§ **What the task asks**:
Below are the entries. Transcribe exactly the lines from the one with "sentia. A opacidade" through the one with "Descobrira o horror", ends included, and leave out all others.

§ **Extracted records**:
-- Opening Marker --

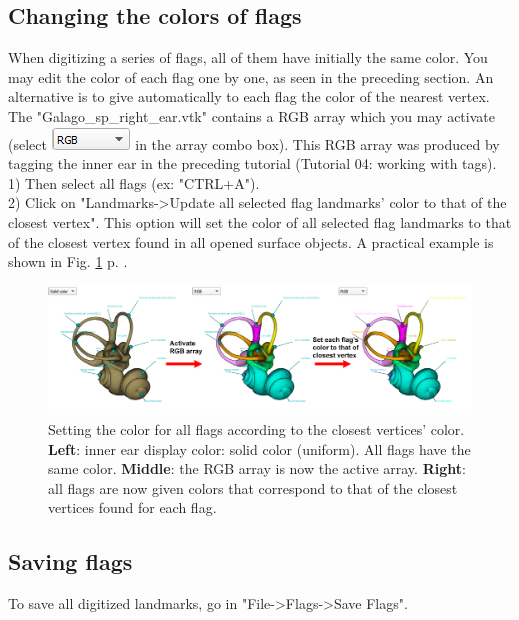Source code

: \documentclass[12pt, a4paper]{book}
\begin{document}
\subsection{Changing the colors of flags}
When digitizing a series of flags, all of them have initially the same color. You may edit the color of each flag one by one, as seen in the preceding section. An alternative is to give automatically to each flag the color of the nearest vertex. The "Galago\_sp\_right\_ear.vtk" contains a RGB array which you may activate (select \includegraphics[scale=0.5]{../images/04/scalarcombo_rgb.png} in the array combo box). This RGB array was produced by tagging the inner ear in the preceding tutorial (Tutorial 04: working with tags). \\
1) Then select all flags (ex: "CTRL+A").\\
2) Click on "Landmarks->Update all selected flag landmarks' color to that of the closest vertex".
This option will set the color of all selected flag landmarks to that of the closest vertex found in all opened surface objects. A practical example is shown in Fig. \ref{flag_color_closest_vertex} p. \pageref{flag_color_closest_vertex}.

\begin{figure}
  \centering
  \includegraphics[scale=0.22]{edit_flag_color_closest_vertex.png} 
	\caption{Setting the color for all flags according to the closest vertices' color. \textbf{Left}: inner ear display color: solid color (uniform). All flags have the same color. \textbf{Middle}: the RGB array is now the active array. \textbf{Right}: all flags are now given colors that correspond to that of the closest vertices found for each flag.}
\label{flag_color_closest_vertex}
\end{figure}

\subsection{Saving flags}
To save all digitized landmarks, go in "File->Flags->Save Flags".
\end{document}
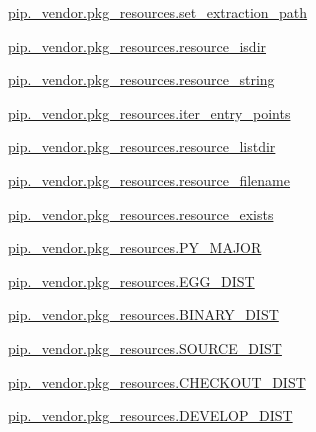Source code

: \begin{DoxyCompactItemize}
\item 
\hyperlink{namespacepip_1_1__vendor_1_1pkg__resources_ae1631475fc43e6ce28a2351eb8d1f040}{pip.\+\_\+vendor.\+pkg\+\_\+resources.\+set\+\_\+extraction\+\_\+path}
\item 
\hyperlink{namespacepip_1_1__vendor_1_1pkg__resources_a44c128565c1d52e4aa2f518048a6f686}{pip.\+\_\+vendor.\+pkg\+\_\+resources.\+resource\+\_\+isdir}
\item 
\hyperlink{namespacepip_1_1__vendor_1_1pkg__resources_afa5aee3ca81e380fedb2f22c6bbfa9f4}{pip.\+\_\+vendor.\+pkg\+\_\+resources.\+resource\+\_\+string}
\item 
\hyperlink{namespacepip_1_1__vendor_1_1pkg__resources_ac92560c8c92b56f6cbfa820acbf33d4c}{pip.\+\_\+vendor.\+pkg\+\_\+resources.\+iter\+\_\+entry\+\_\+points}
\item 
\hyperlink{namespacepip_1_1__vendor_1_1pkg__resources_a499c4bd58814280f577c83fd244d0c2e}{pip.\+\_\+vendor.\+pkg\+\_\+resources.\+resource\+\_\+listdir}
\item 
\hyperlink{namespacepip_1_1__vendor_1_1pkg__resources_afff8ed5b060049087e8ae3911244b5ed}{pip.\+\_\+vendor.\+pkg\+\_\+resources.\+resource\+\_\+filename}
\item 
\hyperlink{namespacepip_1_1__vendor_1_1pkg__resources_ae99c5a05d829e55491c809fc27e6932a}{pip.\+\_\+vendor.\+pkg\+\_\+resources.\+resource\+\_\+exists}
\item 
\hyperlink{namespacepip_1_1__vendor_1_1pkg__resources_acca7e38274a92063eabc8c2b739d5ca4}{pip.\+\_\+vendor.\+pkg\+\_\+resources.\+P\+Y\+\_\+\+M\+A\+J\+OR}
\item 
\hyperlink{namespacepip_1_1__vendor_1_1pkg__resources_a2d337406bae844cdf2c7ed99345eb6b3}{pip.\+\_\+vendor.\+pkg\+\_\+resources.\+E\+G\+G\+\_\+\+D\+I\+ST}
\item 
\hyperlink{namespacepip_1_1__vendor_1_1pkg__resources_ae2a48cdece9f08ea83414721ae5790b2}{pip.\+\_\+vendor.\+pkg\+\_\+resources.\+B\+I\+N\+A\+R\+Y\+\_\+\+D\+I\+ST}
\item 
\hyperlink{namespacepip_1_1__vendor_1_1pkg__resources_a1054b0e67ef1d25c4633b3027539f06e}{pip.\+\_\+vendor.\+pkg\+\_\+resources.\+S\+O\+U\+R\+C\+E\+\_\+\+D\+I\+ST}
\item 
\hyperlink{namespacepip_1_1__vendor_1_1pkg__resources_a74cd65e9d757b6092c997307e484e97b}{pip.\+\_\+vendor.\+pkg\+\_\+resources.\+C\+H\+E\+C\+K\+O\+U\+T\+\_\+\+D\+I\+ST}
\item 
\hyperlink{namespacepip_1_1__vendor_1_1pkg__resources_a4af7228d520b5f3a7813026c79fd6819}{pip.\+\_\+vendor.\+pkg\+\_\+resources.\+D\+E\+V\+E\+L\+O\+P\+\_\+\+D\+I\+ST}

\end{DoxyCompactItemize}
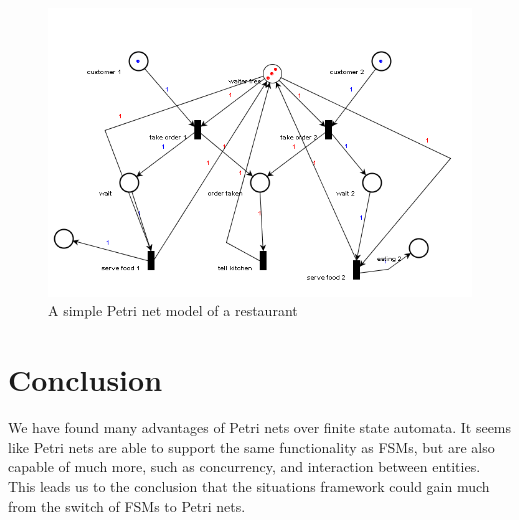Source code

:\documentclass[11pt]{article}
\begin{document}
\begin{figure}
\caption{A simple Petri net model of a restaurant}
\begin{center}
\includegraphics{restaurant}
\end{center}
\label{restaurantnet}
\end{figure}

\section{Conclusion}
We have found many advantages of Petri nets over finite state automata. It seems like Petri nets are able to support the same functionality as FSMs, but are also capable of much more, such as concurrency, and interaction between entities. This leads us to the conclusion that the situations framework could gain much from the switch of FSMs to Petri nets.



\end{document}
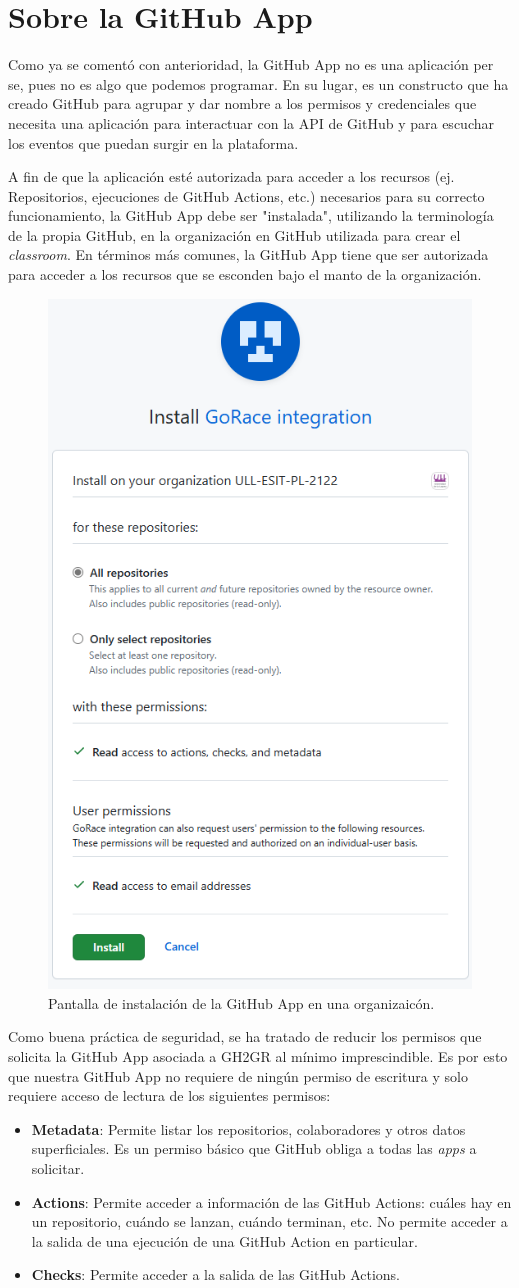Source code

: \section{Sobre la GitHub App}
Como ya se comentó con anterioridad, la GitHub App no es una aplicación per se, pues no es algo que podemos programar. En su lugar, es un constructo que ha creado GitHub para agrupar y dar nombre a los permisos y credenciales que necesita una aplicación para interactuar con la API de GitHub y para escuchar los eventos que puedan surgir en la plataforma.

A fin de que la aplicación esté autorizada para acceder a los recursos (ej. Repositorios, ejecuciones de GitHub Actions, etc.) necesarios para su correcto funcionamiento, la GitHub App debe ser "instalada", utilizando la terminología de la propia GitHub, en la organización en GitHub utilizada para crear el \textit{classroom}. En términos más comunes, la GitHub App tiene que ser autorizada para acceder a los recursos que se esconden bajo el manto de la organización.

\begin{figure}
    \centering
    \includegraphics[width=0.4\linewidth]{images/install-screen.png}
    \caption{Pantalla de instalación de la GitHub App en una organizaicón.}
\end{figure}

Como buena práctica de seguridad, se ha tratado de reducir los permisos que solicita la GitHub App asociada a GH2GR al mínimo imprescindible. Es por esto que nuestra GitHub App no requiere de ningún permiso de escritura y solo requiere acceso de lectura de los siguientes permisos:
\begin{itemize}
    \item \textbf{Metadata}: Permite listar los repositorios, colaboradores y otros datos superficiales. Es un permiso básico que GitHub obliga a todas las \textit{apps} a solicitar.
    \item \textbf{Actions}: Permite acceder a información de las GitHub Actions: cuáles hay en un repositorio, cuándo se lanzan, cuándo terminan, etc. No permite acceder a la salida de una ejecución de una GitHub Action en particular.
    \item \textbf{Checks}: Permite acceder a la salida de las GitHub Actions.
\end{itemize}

-- Closing Marker --
-- Opening Marker --

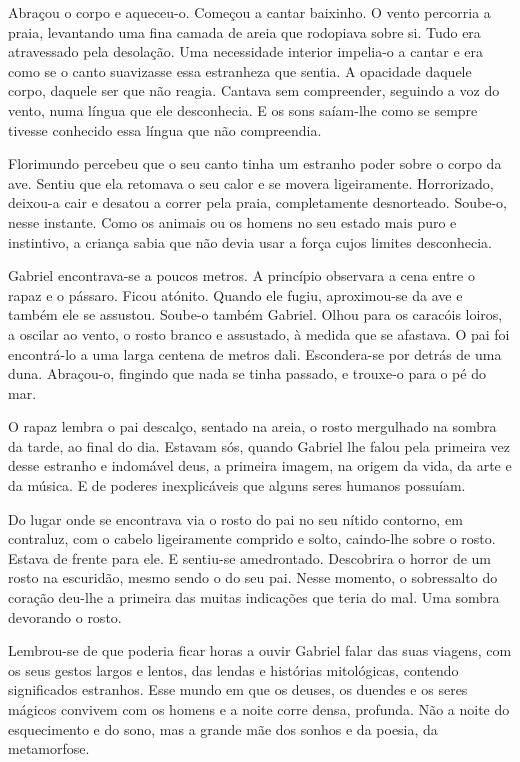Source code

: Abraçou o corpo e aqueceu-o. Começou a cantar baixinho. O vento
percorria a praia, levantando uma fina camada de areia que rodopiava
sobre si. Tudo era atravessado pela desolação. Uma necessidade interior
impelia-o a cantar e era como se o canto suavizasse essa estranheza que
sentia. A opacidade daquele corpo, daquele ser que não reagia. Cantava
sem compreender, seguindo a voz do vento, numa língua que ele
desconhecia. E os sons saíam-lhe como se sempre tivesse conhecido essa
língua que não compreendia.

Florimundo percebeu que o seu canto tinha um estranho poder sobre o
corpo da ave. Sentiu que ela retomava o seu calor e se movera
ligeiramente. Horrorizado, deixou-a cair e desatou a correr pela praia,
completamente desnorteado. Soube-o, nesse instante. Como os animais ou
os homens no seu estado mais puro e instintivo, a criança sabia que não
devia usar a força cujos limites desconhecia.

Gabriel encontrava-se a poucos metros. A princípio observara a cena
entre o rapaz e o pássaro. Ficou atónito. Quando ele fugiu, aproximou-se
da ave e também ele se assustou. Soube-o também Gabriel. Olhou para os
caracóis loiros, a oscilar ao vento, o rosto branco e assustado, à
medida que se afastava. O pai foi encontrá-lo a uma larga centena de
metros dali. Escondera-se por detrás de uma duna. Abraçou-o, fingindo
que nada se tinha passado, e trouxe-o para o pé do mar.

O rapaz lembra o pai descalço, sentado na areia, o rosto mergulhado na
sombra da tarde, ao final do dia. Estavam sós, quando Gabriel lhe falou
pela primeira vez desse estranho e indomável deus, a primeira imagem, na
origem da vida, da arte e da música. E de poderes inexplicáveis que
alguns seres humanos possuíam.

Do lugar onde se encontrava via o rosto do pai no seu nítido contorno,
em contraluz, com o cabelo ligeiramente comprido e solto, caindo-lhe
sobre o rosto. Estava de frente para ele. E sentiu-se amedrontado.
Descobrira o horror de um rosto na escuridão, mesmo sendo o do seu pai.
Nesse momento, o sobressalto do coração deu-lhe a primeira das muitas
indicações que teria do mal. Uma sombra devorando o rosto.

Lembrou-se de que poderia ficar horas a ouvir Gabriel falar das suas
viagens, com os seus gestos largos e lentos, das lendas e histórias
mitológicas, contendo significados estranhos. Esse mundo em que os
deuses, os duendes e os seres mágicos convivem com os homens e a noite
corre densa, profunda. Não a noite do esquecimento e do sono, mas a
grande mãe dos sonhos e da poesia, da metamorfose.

-- Closing Marker --
-- Opening Marker --

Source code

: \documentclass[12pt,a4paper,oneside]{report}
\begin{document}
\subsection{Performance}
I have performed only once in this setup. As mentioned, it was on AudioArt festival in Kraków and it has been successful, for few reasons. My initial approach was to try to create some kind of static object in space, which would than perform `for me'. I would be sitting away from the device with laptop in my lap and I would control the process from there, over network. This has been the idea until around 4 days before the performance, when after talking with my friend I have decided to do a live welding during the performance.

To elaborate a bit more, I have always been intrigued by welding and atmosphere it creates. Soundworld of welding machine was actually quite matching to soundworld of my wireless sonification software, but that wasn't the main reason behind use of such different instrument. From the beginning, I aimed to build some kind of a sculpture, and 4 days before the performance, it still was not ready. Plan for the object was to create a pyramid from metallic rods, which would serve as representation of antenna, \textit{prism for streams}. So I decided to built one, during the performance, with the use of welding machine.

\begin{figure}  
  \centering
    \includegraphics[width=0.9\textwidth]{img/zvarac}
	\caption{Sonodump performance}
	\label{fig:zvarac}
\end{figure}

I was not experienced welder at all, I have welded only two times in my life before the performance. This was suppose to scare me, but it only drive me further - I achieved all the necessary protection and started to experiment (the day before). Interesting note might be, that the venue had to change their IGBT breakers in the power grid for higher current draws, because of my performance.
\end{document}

-- Closing Marker --

§ **Response box**:
sentia. A opacidade daquele corpo, daquele ser que não reagia. Cantava
sem compreender, seguindo a voz do vento, numa língua que ele
desconhecia. E os sons saíam-lhe como se sempre tivesse conhecido essa
língua que não compreendia.

Florimundo percebeu que o seu canto tinha um estranho poder sobre o
corpo da ave. Sentiu que ela retomava o seu calor e se movera
ligeiramente. Horrorizado, deixou-a cair e desatou a correr pela praia,
completamente desnorteado. Soube-o, nesse instante. Como os animais ou
os homens no seu estado mais puro e instintivo, a criança sabia que não
devia usar a força cujos limites desconhecia.

Gabriel encontrava-se a poucos metros. A princípio observara a cena
entre o rapaz e o pássaro. Ficou atónito. Quando ele fugiu, aproximou-se
da ave e também ele se assustou. Soube-o também Gabriel. Olhou para os
caracóis loiros, a oscilar ao vento, o rosto branco e assustado, à
medida que se afastava. O pai foi encontrá-lo a uma larga centena de
metros dali. Escondera-se por detrás de uma duna. Abraçou-o, fingindo
que nada se tinha passado, e trouxe-o para o pé do mar.

O rapaz lembra o pai descalço, sentado na areia, o rosto mergulhado na
sombra da tarde, ao final do dia. Estavam sós, quando Gabriel lhe falou
pela primeira vez desse estranho e indomável deus, a primeira imagem, na
origem da vida, da arte e da música. E de poderes inexplicáveis que
alguns seres humanos possuíam.

Do lugar onde se encontrava via o rosto do pai no seu nítido contorno,
em contraluz, com o cabelo ligeiramente comprido e solto, caindo-lhe
sobre o rosto. Estava de frente para ele. E sentiu-se amedrontado.
Descobrira o horror de um rosto na escuridão, mesmo sendo o do seu pai.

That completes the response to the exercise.